_WORK TO COMPLETE_:
Would you please copy each line of the data in which the string "wird" occurs?

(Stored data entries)

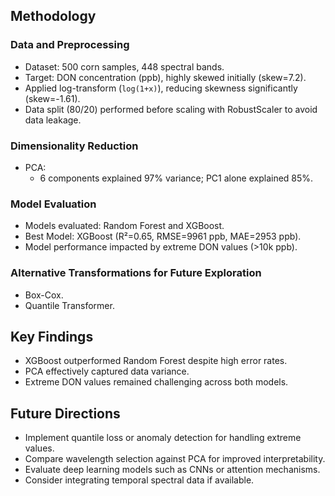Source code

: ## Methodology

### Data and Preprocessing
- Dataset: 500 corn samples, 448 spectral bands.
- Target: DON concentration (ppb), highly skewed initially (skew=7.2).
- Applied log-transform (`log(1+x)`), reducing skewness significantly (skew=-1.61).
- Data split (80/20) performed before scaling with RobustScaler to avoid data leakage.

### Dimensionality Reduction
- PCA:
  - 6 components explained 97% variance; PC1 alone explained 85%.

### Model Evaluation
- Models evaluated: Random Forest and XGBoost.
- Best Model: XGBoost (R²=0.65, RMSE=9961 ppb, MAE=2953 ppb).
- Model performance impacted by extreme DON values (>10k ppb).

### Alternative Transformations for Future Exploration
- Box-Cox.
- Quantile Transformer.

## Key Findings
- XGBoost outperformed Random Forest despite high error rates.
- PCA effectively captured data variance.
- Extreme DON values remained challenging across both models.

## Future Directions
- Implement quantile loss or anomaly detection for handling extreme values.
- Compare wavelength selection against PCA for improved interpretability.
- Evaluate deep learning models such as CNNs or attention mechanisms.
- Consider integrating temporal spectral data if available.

--

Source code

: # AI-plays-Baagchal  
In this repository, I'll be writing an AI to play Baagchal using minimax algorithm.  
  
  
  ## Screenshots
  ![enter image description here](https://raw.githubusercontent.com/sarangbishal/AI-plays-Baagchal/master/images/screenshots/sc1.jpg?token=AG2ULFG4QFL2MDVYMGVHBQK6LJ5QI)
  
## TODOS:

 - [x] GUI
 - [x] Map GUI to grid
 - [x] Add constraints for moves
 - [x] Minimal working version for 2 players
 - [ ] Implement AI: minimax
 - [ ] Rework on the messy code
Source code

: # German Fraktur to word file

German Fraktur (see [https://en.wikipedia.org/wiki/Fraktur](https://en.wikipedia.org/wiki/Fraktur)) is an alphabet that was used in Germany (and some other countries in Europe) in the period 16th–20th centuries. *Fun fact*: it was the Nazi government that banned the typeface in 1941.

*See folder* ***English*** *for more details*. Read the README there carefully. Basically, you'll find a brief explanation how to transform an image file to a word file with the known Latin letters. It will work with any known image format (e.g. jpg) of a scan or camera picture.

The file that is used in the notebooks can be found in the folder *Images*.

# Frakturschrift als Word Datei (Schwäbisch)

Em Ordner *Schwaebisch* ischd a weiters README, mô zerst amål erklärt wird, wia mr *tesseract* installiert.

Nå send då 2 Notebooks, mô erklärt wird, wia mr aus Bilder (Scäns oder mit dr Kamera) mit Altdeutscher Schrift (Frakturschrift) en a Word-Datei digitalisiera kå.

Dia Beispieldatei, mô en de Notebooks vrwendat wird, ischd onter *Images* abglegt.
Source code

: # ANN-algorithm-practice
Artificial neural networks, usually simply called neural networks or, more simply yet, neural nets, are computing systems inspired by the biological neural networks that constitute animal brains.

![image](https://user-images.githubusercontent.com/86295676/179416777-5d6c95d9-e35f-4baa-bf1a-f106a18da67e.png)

--

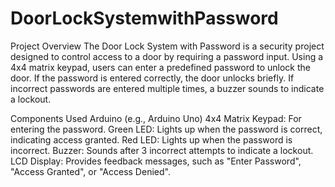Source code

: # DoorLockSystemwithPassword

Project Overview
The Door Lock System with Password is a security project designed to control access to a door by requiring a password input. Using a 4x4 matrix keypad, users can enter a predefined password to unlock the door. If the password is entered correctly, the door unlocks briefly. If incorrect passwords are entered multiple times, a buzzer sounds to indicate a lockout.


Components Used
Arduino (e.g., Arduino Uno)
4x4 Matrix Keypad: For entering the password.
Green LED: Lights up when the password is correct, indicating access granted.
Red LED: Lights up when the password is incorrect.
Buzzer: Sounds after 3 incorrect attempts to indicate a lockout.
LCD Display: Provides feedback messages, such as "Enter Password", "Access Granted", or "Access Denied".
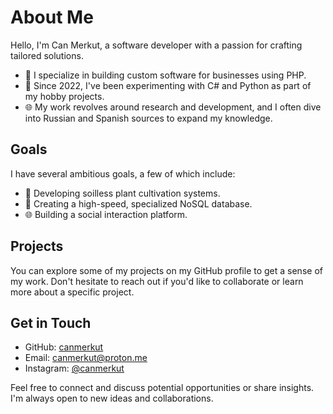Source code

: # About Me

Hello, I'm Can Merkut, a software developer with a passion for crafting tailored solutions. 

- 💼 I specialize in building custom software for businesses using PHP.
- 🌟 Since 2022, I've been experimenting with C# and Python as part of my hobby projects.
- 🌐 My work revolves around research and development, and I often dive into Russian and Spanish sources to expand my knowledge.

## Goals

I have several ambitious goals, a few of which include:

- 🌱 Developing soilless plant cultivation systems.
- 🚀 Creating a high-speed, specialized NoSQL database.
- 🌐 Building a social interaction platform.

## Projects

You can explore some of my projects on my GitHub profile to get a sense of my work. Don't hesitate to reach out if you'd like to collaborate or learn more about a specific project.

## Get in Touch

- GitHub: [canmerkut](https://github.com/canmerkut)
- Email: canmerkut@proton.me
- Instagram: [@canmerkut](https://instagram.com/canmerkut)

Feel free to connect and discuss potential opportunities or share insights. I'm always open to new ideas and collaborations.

_TASK SOLUTION_:
Em Ordner *Schwaebisch* ischd a weiters README, mô zerst amål erklärt wird, wia mr *tesseract* installiert.
Nå send då 2 Notebooks, mô erklärt wird, wia mr aus Bilder (Scäns oder mit dr Kamera) mit Altdeutscher Schrift (Frakturschrift) en a Word-Datei digitalisiera kå.
Dia Beispieldatei, mô en de Notebooks vrwendat wird, ischd onter *Images* abglegt.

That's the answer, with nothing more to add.